## YOUR ASSIGNMENT:
From the first line to the last, give the data again exactly.

Dataset entries:
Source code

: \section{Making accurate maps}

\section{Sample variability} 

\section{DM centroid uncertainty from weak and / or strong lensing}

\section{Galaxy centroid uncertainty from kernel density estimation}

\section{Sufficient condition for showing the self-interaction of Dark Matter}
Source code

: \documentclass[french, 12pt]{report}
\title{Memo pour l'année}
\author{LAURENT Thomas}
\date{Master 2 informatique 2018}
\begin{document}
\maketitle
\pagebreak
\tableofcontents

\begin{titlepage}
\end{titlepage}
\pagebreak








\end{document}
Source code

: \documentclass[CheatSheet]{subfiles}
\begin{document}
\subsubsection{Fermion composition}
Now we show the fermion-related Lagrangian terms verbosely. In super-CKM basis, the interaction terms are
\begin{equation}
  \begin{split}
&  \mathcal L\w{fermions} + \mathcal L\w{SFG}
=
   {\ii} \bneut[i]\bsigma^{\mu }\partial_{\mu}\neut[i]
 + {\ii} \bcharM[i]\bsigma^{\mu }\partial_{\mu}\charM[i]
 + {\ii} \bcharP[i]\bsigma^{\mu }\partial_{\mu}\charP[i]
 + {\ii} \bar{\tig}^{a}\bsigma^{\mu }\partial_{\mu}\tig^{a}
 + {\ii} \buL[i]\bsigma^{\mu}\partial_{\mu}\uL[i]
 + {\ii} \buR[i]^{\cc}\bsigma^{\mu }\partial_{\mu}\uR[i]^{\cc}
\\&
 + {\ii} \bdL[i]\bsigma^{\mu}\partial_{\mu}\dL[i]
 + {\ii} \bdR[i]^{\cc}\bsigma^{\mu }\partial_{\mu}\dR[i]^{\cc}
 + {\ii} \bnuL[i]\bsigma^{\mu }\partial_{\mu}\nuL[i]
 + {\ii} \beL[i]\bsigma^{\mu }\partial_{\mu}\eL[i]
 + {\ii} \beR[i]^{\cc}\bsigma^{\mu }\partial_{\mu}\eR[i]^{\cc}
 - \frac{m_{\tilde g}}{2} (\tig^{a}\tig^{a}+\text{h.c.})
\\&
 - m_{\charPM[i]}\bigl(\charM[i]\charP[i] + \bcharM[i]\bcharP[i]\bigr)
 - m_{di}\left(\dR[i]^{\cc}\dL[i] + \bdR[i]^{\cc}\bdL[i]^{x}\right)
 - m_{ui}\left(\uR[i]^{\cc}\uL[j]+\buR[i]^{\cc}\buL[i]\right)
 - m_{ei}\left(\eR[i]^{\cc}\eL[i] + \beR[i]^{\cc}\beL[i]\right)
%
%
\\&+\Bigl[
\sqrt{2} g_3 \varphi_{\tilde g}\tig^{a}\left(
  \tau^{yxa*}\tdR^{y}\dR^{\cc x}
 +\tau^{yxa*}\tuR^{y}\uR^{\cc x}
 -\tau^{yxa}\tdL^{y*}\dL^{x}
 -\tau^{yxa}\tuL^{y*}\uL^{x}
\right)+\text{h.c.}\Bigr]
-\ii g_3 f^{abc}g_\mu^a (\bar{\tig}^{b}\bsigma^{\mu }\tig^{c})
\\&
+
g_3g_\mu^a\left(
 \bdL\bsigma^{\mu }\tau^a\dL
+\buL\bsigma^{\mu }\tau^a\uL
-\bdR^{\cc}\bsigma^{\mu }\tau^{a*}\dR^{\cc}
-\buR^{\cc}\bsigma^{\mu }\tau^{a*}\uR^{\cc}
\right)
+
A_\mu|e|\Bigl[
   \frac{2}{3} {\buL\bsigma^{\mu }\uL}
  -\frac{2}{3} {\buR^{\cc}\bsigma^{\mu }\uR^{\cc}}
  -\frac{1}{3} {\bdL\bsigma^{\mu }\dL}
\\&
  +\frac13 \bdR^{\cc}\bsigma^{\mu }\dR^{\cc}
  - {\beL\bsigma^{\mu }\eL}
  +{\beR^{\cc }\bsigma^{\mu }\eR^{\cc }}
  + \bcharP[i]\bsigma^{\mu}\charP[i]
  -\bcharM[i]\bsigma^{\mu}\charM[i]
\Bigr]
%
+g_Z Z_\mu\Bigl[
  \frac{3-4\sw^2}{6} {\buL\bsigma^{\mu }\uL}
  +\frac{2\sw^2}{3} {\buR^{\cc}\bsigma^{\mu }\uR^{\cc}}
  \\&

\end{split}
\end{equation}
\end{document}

## WRITTEN SOLUTION:
Source code

: \section{Making accurate maps}

\section{Sample variability} 

\section{DM centroid uncertainty from weak and / or strong lensing}

\section{Galaxy centroid uncertainty from kernel density estimation}

\section{Sufficient condition for showing the self-interaction of Dark Matter}
Source code

: \documentclass[french, 12pt]{report}
\title{Memo pour l'année}
\author{LAURENT Thomas}
\date{Master 2 informatique 2018}
\begin{document}
\maketitle
\pagebreak
\tableofcontents

\begin{titlepage}
\end{titlepage}
\pagebreak








\end{document}
Source code

: \documentclass[CheatSheet]{subfiles}
\begin{document}
\subsubsection{Fermion composition}
Now we show the fermion-related Lagrangian terms verbosely. In super-CKM basis, the interaction terms are
\begin{equation}
  \begin{split}
&  \mathcal L\w{fermions} + \mathcal L\w{SFG}
=
   {\ii} \bneut[i]\bsigma^{\mu }\partial_{\mu}\neut[i]
 + {\ii} \bcharM[i]\bsigma^{\mu }\partial_{\mu}\charM[i]
 + {\ii} \bcharP[i]\bsigma^{\mu }\partial_{\mu}\charP[i]
 + {\ii} \bar{\tig}^{a}\bsigma^{\mu }\partial_{\mu}\tig^{a}
 + {\ii} \buL[i]\bsigma^{\mu}\partial_{\mu}\uL[i]
 + {\ii} \buR[i]^{\cc}\bsigma^{\mu }\partial_{\mu}\uR[i]^{\cc}
\\&
 + {\ii} \bdL[i]\bsigma^{\mu}\partial_{\mu}\dL[i]
 + {\ii} \bdR[i]^{\cc}\bsigma^{\mu }\partial_{\mu}\dR[i]^{\cc}
 + {\ii} \bnuL[i]\bsigma^{\mu }\partial_{\mu}\nuL[i]
 + {\ii} \beL[i]\bsigma^{\mu }\partial_{\mu}\eL[i]
 + {\ii} \beR[i]^{\cc}\bsigma^{\mu }\partial_{\mu}\eR[i]^{\cc}
 - \frac{m_{\tilde g}}{2} (\tig^{a}\tig^{a}+\text{h.c.})
\\&
 - m_{\charPM[i]}\bigl(\charM[i]\charP[i] + \bcharM[i]\bcharP[i]\bigr)
 - m_{di}\left(\dR[i]^{\cc}\dL[i] + \bdR[i]^{\cc}\bdL[i]^{x}\right)
 - m_{ui}\left(\uR[i]^{\cc}\uL[j]+\buR[i]^{\cc}\buL[i]\right)
 - m_{ei}\left(\eR[i]^{\cc}\eL[i] + \beR[i]^{\cc}\beL[i]\right)
%
%
\\&+\Bigl[
\sqrt{2} g_3 \varphi_{\tilde g}\tig^{a}\left(
  \tau^{yxa*}\tdR^{y}\dR^{\cc x}
 +\tau^{yxa*}\tuR^{y}\uR^{\cc x}
 -\tau^{yxa}\tdL^{y*}\dL^{x}
 -\tau^{yxa}\tuL^{y*}\uL^{x}
\right)+\text{h.c.}\Bigr]
-\ii g_3 f^{abc}g_\mu^a (\bar{\tig}^{b}\bsigma^{\mu }\tig^{c})
\\&
+
g_3g_\mu^a\left(
 \bdL\bsigma^{\mu }\tau^a\dL
+\buL\bsigma^{\mu }\tau^a\uL
-\bdR^{\cc}\bsigma^{\mu }\tau^{a*}\dR^{\cc}
-\buR^{\cc}\bsigma^{\mu }\tau^{a*}\uR^{\cc}
\right)
+
A_\mu|e|\Bigl[
   \frac{2}{3} {\buL\bsigma^{\mu }\uL}
  -\frac{2}{3} {\buR^{\cc}\bsigma^{\mu }\uR^{\cc}}
  -\frac{1}{3} {\bdL\bsigma^{\mu }\dL}
\\&
  +\frac13 \bdR^{\cc}\bsigma^{\mu }\dR^{\cc}
  - {\beL\bsigma^{\mu }\eL}
  +{\beR^{\cc }\bsigma^{\mu }\eR^{\cc }}
  + \bcharP[i]\bsigma^{\mu}\charP[i]
  -\bcharM[i]\bsigma^{\mu}\charM[i]
\Bigr]
%
+g_Z Z_\mu\Bigl[
  \frac{3-4\sw^2}{6} {\buL\bsigma^{\mu }\uL}
  +\frac{2\sw^2}{3} {\buR^{\cc}\bsigma^{\mu }\uR^{\cc}}
  \\&

\end{split}
\end{equation}
\end{document}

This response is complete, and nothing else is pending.